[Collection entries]
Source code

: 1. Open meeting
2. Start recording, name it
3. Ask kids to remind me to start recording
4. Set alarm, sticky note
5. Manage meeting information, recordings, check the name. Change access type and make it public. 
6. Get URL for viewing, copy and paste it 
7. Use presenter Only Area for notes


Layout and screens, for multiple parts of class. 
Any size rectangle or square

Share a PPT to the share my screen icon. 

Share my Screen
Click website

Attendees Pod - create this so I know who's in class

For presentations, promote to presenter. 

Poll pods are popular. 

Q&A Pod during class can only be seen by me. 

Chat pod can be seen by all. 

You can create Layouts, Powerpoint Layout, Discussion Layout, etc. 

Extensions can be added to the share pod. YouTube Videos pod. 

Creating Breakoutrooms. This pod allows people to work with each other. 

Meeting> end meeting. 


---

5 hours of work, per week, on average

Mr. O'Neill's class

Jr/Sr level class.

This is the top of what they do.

→ YOUR GOAL: All lines with the word "name" are needed; pull them from the entries and copy each.

→ SOLUTION:
2. Start recording, name it
5. Manage meeting information, recordings, check the name. Change access type and make it public. 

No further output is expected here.